Chances are that we are using the definition of R-S integral as found in Rudin's Principle of Mathematical Analysis. That is, the upper R-S sum is $U(P,f,\alpha)=\sum_{i=1}^nM_i (\alpha(x_i)-\alpha(x_{i-1}))$ where $M_i=\sup\{f(x): x\in [x_{i-1},x_i]\}$. The upper integral is the infimum of all upper sums. The lower integral is defined similarly, and when both are equal, we declare the function integrable wrt $\alpha$.

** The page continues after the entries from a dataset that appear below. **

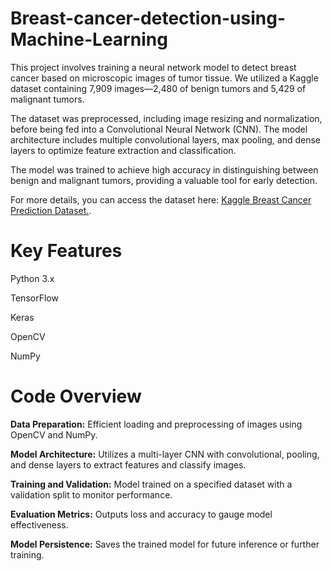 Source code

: # Breast-cancer-detection-using-Machine-Learning

This project involves training a neural network model to detect breast cancer based on microscopic images of tumor tissue. We utilized a Kaggle dataset containing 7,909 images—2,480 of benign tumors and 5,429 of malignant tumors.

The dataset was preprocessed, including image resizing and normalization, before being fed into a Convolutional Neural Network (CNN). The model architecture includes multiple convolutional layers, max pooling, and dense layers to optimize feature extraction and classification.

The model was trained to achieve high accuracy in distinguishing between benign and malignant tumors, providing a valuable tool for early detection.

For more details, you can access the dataset here: [Kaggle Breast Cancer Prediction Dataset.](https://www.kaggle.com/datasets/merishnasuwal/breast-cancer-prediction-dataset/data).

# Key Features
Python 3.x

TensorFlow

Keras

OpenCV

NumPy

# Code Overview

**Data Preparation:** Efficient loading and preprocessing of images using OpenCV and NumPy.

**Model Architecture:** Utilizes a multi-layer CNN with convolutional, pooling, and dense layers to extract features and classify images.

**Training and Validation:** Model trained on a specified dataset with a validation split to monitor performance.

**Evaluation Metrics:** Outputs loss and accuracy to gauge model effectiveness.

**Model Persistence:** Saves the trained model for future inference or further training.
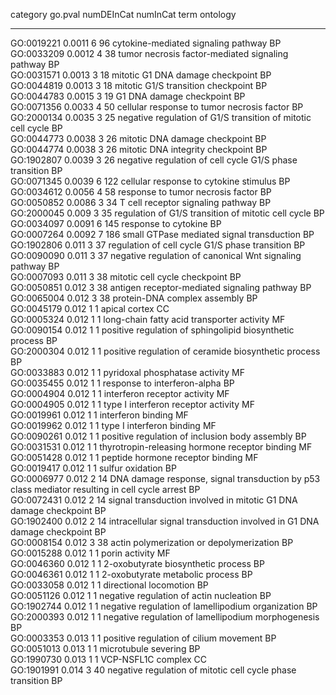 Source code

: 

  category    go.pval   numDEInCat   numInCat                                               term                                                ontology 
------------ --------- ------------ ---------- ----------------------------------------------------------------------------------------------- ----------
 GO:0019221   0.0011        6           96                                   cytokine-mediated signaling pathway                                   BP    
 GO:0033209   0.0012        4           38                            tumor necrosis factor-mediated signaling pathway                             BP    
 GO:0031571   0.0013        3           18                                    mitotic G1 DNA damage checkpoint                                     BP    
 GO:0044819   0.0013        3           18                                   mitotic G1/S transition checkpoint                                    BP    
 GO:0044783   0.0015        3           19                                        G1 DNA damage checkpoint                                         BP    
 GO:0071356   0.0033        4           50                               cellular response to tumor necrosis factor                                BP    
 GO:2000134   0.0035        3           25                      negative regulation of G1/S transition of mitotic cell cycle                       BP    
 GO:0044773   0.0038        3           26                                      mitotic DNA damage checkpoint                                      BP    
 GO:0044774   0.0038        3           26                                    mitotic DNA integrity checkpoint                                     BP    
 GO:1902807   0.0039        3           26                         negative regulation of cell cycle G1/S phase transition                         BP    
 GO:0071345   0.0039        6          122                                 cellular response to cytokine stimulus                                  BP    
 GO:0034612   0.0056        4           58                                    response to tumor necrosis factor                                    BP    
 GO:0050852   0.0086        3           34                                    T cell receptor signaling pathway                                    BP    
 GO:2000045    0.009        3           35                           regulation of G1/S transition of mitotic cell cycle                           BP    
 GO:0034097   0.0091        6          145                                          response to cytokine                                           BP    
 GO:0007264   0.0092        7          186                                small GTPase mediated signal transduction                                BP    
 GO:1902806    0.011        3           37                             regulation of cell cycle G1/S phase transition                              BP    
 GO:0090090    0.011        3           37                         negative regulation of canonical Wnt signaling pathway                          BP    
 GO:0007093    0.011        3           38                                      mitotic cell cycle checkpoint                                      BP    
 GO:0050851    0.012        3           38                               antigen receptor-mediated signaling pathway                               BP    
 GO:0065004    0.012        3           38                                      protein-DNA complex assembly                                       BP    
 GO:0045179    0.012        1           1                                               apical cortex                                              CC    
 GO:0005324    0.012        1           1                                long-chain fatty acid transporter activity                                MF    
 GO:0090154    0.012        1           1                         positive regulation of sphingolipid biosynthetic process                         BP    
 GO:2000304    0.012        1           1                           positive regulation of ceramide biosynthetic process                           BP    
 GO:0033883    0.012        1           1                                      pyridoxal phosphatase activity                                      MF    
 GO:0035455    0.012        1           1                                       response to interferon-alpha                                       BP    
 GO:0004904    0.012        1           1                                       interferon receptor activity                                       MF    
 GO:0004905    0.012        1           1                                    type I interferon receptor activity                                   MF    
 GO:0019961    0.012        1           1                                            interferon binding                                            MF    
 GO:0019962    0.012        1           1                                         type I interferon binding                                        MF    
 GO:0090261    0.012        1           1                              positive regulation of inclusion body assembly                              BP    
 GO:0031531    0.012        1           1                              thyrotropin-releasing hormone receptor binding                              MF    
 GO:0051428    0.012        1           1                                     peptide hormone receptor binding                                     MF    
 GO:0019417    0.012        1           1                                             sulfur oxidation                                             BP    
 GO:0006977    0.012        2           14      DNA damage response, signal transduction by p53 class mediator resulting in cell cycle arrest      BP    
 GO:0072431    0.012        2           14                    signal transduction involved in mitotic G1 DNA damage checkpoint                     BP    
 GO:1902400    0.012        2           14                 intracellular signal transduction involved in G1 DNA damage checkpoint                  BP    
 GO:0008154    0.012        3           38                                actin polymerization or depolymerization                                 BP    
 GO:0015288    0.012        1           1                                              porin activity                                              MF    
 GO:0046360    0.012        1           1                                    2-oxobutyrate biosynthetic process                                    BP    
 GO:0046361    0.012        1           1                                      2-oxobutyrate metabolic process                                     BP    
 GO:0033058    0.012        1           1                                          directional locomotion                                          BP    
 GO:0051126    0.012        1           1                                  negative regulation of actin nucleation                                 BP    
 GO:1902744    0.012        1           1                             negative regulation of lamellipodium organization                            BP    
 GO:2000393    0.012        1           1                            negative regulation of lamellipodium morphogenesis                            BP    
 GO:0003353    0.013        1           1                                  positive regulation of cilium movement                                  BP    
 GO:0051013    0.013        1           1                                           microtubule severing                                           BP    
 GO:1990730    0.013        1           1                                            VCP-NSFL1C complex                                            CC    
 GO:1901991    0.014        3           40                       negative regulation of mitotic cell cycle phase transition                        BP    

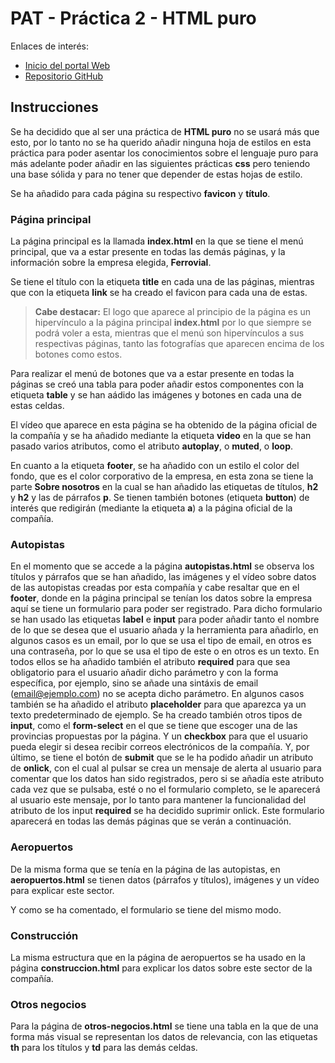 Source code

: # PAT - Práctica 2 - HTML puro
Enlaces de interés: 
- [Inicio del portal Web](https://javierjg001.github.io/PAT-P2/)
- [Repositorio GitHub](https://github.com/javierjg001/PAT-P2.git)

## Instrucciones

Se ha decidido que al ser una práctica de **HTML puro** no se usará más que esto,
por lo tanto no se ha querido añadir ninguna hoja de estilos en esta práctica
para poder asentar los conocimientos sobre el lenguaje puro para más adelante
poder añadir en las siguientes prácticas **css** pero teniendo una base sólida
y para no tener que depender de estas hojas de estilo.

Se ha añadido para cada página su respectivo **favicon** y **título**.

### Página principal
La página principal es la llamada **index.html** en la que se tiene
el menú principal, que va a estar presente en todas las demás páginas,
y la información sobre la empresa elegida, **Ferrovial**.

Se tiene el título con la etiqueta **title** en cada una de las páginas, mientras que
con la etiqueta **link** se ha creado el favicon para cada una de estas.

> **Cabe destacar:** El logo que aparece al principio de la página es un 
hipervínculo a la página principal **index.html** por lo que siempre se podrá voler
a esta, mientras que el menú son hipervínculos a sus respectivas páginas, tanto 
las fotografías que aparecen encima de los botones como estos.

Para realizar el menú de botones que va a estar presente en todas la páginas se 
creó una tabla para poder añadir estos componentes con la etiqueta **table** y 
se han aádido las imágenes y botones en cada una de estas celdas.

El vídeo que aparece en esta página se ha obtenido de la página oficial de la compañía y
se ha añadido mediante la etiqueta **video** en la que se han pasado varios atributos,
como el atributo **autoplay**, o **muted**, o **loop**.

En cuanto a la etiqueta **footer**, se ha añadido con un estilo el color del fondo,
que es el color corporativo de la empresa, en esta zona se tiene la parte
**Sobre nosotros** en la cual se han añadido las etiquetas de títulos,
**h2** y **h2** y las de párrafos **p**. Se tienen también botones (etiqueta **button**) de 
interés que redigirán (mediante la etiqueta **a**) a la página oficial de la compañía.

### Autopistas
En el momento que se accede a la página **autopistas.html** se observa los títulos y 
párrafos que se han añadido, las imágenes y el vídeo sobre datos de las autopistas creadas
por esta compañía y cabe resaltar que en el **footer**, donde en la página principal se tenían
los datos sobre la empresa aquí se tiene un formulario para poder ser registrado. Para dicho
formulario se han usado las etiquetas **label** e **input** para poder añadir tanto el nombre
de lo que se desea que el usuario añada y la herramienta para añadirlo, en algunos casos
es un email, por lo que se usa el tipo de email, en otros es una contraseña, por lo que se 
usa el tipo de este o en otros es un texto. En todos ellos se ha añadido también el atributo
**required** para que sea obligatorio para el usuario añadir dicho parámetro y con la forma
específica, por ejemplo, sino se añade una sintáxis de email (email@ejemplo.com) no se acepta 
dicho parámetro. En algunos casos también se ha añadido el atributo **placeholder** para
que aparezca ya un texto predeterminado de ejemplo.
Se ha creado también otros tipos de **input**, como el **form-select** en el que se tiene que 
escoger una de las provincias propuestas por la página. Y un **checkbox** para que el usuario pueda
elegir si desea recibir correos electrónicos de la compañía. Y, por último, se tiene el botón de 
**submit** que se le ha podido añadir un atributo de **onlick**, con el cual al pulsar
se crea un mensaje de alerta al usuario para comentar que los datos han sido registrados, pero 
si se añadía este atributo cada vez que se pulsaba, esté o no el formulario completo, se le aparecerá
al usuario este mensaje, por lo tanto para mantener la funcionalidad del atributo de los 
input **required** se ha decidido suprimir onlick. Este formulario aparecerá en todas las demás páginas que se verán a continuación.

### Aeropuertos
De la misma forma que se tenía en la página de las autopistas, en **aeropuertos.html**
se tienen datos (párrafos y títulos), imágenes y un vídeo para explicar este sector.

Y como se ha comentado, el formulario se tiene del mismo modo. 

### Construcción
La misma estructura que en la página de aeropuertos se ha usado en la página
**construccion.html** para explicar los datos sobre este sector de la compañía.

### Otros negocios
Para la página de **otros-negocios.html** se tiene una tabla en la que de una forma
más visual se representan los datos de relevancia, con las etiquetas **th** para los
títulos y **td** para las demás celdas.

Confession: I hate the above definition. It leads to ridiculous hair-splitting: the functions $\alpha_1(t)=\begin{cases} 1,\qquad t>0 \\ 0,\qquad t\le 0\end{cases}$ $\alpha_2(t)=\begin{cases} 1,\qquad t\ge 0 \\ 0,\qquad t< 0\end{cases}$ $\alpha_3(t)=\frac{1}{2}(\alpha_1+\alpha_2)$ are all different ways to assign unit mass to the point at $0$. The first puts all mass on the "right half of the point", the second puts it all on the "left half", and the third gives $1/2$ to each half of the point.
So, a function $g$ is integrable with respect to $\alpha_1$ iff $g(0)=g(0+)$ - it does not have to be continuous from the left at $0$. Similarly, it is integrable wrt $\alpha_2$ iff $g(0)=g(0-)$. In both of these examples the set of discontinuities may well be all of $\mathbb R$, yet we have integrability as long as one-sided continuity at $0$ holds. Thus, integrability cannot be expressed in terms of the set of discontinuity $D$: you have to look at the set of right discontinuities $D_+$ and left discontinuities $D_-$. And it's not about measure in the usual sense, because we are "measuring" half-points.
Honestly, I don't know why people do this to themselves instead of assuming one-sided continuity of $\alpha$ and defining $M_i$ in terms of half-open intervals.